Baker did not respond to a request for comment for this story sent through an NCAA spokesperson, and he is not known to have publicly addressed his UnitedHealth Group role aside from the statement accompanying the press release of his board appointment. 

In October, Baker received 151 shares of deferred common stock units for his quarterly compensation as a company director, which are immediately vested but must be retained through the duration of his board service. According to SEC disclosures, that brought Baker’s total common stock holdings to 622 shares, which is worth around $300,000 as of Tuesday morning—down from a high of $389,000 on Nov. 11.

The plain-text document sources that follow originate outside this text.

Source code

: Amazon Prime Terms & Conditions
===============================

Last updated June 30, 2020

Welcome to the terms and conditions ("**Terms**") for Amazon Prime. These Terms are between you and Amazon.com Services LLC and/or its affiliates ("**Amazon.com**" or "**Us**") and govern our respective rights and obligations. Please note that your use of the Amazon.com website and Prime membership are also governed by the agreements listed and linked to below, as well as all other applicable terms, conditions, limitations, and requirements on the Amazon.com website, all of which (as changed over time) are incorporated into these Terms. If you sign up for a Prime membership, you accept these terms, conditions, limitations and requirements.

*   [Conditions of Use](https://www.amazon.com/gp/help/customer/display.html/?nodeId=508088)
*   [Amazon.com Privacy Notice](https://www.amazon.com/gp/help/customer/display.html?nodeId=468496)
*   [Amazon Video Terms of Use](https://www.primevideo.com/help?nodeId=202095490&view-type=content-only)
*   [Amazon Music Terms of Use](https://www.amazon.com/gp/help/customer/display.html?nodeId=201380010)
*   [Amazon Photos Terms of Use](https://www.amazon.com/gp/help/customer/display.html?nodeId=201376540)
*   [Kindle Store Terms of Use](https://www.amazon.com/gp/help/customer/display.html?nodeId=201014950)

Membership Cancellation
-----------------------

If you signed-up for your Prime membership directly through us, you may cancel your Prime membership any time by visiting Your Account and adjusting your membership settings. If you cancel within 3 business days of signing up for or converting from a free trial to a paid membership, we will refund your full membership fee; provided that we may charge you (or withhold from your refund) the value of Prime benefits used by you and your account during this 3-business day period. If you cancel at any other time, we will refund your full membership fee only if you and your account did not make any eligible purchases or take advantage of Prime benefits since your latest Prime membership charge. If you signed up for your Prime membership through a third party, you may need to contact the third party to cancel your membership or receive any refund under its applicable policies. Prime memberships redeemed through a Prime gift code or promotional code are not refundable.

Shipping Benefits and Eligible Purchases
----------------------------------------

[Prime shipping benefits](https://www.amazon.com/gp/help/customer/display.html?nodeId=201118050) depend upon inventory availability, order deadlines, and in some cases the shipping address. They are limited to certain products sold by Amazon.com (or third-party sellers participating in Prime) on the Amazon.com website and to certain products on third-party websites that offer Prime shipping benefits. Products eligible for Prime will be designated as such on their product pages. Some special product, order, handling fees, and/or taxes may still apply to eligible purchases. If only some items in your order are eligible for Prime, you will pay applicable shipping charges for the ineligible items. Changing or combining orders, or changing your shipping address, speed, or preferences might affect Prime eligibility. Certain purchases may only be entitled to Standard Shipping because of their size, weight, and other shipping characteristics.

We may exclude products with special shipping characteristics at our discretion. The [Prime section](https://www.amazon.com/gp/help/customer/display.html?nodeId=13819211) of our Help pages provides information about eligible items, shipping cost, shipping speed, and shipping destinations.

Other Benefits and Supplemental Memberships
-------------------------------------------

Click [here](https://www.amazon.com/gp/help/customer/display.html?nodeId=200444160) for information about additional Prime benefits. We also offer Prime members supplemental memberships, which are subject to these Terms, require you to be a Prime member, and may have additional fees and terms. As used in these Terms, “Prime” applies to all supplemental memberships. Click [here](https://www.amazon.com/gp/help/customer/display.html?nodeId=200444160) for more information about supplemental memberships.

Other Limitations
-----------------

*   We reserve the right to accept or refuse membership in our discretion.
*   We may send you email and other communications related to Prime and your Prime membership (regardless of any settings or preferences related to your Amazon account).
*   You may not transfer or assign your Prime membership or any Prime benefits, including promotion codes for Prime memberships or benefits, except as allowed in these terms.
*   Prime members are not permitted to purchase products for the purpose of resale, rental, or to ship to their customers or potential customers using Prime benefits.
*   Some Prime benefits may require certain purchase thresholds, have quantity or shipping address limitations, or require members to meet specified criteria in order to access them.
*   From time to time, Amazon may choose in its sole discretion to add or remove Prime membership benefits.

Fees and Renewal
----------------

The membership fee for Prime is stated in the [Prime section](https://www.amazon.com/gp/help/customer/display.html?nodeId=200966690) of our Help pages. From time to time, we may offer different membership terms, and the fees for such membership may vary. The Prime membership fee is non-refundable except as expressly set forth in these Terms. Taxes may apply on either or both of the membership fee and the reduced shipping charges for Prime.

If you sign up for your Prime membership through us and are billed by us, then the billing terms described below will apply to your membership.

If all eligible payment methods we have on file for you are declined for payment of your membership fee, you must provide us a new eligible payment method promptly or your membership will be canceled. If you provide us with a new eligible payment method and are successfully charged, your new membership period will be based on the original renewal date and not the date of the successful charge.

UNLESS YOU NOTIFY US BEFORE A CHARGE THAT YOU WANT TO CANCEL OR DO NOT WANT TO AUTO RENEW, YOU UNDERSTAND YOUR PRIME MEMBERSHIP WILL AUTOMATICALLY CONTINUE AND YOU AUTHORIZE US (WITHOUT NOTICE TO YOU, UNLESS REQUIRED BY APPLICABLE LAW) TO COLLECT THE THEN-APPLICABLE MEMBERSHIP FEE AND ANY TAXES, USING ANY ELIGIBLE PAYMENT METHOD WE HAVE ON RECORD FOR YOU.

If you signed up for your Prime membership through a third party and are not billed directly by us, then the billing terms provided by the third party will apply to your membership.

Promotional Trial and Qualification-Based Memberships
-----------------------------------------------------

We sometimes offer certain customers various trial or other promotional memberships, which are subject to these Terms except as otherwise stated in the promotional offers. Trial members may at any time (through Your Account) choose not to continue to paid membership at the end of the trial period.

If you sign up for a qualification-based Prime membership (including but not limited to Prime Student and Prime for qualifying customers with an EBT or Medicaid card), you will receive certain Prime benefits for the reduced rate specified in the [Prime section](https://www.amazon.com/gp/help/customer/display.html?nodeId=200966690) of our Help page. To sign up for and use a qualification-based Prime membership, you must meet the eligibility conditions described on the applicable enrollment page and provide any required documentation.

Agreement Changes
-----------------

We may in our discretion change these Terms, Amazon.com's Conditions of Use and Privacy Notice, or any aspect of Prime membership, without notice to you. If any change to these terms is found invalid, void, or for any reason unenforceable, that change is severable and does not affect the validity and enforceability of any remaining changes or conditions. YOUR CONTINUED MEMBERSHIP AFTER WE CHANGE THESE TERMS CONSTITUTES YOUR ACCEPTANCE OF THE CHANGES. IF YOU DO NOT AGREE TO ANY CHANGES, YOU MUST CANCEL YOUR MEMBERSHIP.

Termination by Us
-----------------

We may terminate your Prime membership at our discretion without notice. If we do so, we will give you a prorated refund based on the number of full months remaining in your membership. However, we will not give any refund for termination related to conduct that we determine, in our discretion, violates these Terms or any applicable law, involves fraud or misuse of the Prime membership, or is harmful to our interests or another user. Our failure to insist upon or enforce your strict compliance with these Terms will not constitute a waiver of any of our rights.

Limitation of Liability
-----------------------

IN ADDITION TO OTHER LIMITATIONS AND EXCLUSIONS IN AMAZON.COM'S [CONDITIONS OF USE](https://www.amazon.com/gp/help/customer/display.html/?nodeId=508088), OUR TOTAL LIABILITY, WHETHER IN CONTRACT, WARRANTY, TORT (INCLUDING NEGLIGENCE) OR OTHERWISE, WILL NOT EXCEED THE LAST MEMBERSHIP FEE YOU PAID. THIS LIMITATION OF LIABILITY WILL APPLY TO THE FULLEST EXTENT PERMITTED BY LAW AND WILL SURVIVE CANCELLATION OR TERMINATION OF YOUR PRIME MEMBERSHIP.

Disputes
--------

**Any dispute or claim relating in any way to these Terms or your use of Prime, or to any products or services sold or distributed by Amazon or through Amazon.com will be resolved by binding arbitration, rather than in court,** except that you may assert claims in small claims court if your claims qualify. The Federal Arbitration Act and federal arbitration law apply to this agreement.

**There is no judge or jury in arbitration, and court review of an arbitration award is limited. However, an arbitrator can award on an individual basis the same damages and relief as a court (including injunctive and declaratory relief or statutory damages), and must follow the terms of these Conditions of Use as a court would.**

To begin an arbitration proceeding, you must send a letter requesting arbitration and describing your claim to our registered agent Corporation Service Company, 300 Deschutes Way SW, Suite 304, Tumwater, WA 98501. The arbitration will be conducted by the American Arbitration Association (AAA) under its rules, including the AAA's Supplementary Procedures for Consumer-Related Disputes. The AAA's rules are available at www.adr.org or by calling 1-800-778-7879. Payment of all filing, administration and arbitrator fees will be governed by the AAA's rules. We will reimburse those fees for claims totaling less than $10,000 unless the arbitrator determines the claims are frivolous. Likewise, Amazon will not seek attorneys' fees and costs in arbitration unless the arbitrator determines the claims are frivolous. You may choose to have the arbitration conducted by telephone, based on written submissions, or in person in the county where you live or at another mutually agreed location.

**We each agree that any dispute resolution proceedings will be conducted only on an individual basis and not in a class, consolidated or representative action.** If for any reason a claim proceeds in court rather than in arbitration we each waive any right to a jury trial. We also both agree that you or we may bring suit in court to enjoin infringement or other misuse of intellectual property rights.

On Friday, ProPublica reported on internal documents produced by Optum, which it described as the company’s “strategic playbook” in denying treatment to thousands of children with autism. That same day, a New York Times op-ed by Andrew Witty, the UnitedHealth Group’s CEO and de facto board member, attempted to lower the temperature of the recent criticisms of the company. It instead generated a torrent of negative comments.

Baker can relate to Witty’s predicament.

In 1998, Baker took over as CEO of Harvard Pilgrim at a time when the insurance provider was hurtling toward bankruptcy. In 2000, the company, which had recently ended its operations in Rhode Island, was put into a temporary receivership with the state of Massachusetts. At the time, its net worth was negative $100 million and it was expected to have more and more losses.

With Baker at the helm, Harvard Pilgrim created a turnaround plan to generate positive revenue by the second half of 2000, which included raising premiums by 150% and dropping coverage on some senior policyholders. By 2008, the company was on solid financial footing and Baker was rewarded with $1.7 million in compensation. In July 2009, Baker stepped down from Harvard Pilgrim to mount his first run for governor of Massachusetts, which he ultimately lost to Deval Patrick. Afterward, he was named an executive in residence for venture capital firm General Catalyst, before gearing up for his second gubernatorial run in 2014.  

During that campaign, Baker’s Harvard Pilgrim pay—which had tripled over the course of his tenure—became the source of repeated attacks by his Democratic challenger, Martha Coakley.

In response, Baker and his defenders argued that he saved the company from collapsing at a precarious time, and that his compensation was signed off on by none other than Coakley, who was the former Massachusetts attorney general for three of the years he was at Harvard Pilgrim.

Baker ultimately prevailed in the race and prioritized health care reform during his administration, signing several pieces of legislation and defending key aspects of President Barack Obama’s Affordable Care Act against attacks from Republicans.

Baker is not the only NCAA official to have served on a corporate board while working for the governing body. Former NCAA president Mark Emmett served on the boards of directors for pharmacy services provider Omnicare, timberland company Weyerhaeuser and global logistics firm Expeditors International of Washington. As Sportico was first to report, Donald Remy, the NCAA’s chief legal officer—who later became deputy secretary for the Department of Veterans Affairs—joined the board of Garretson Resolution Group in September 2016, just two months after the firm had been approved to manage the NCAA’s concussion monitoring program.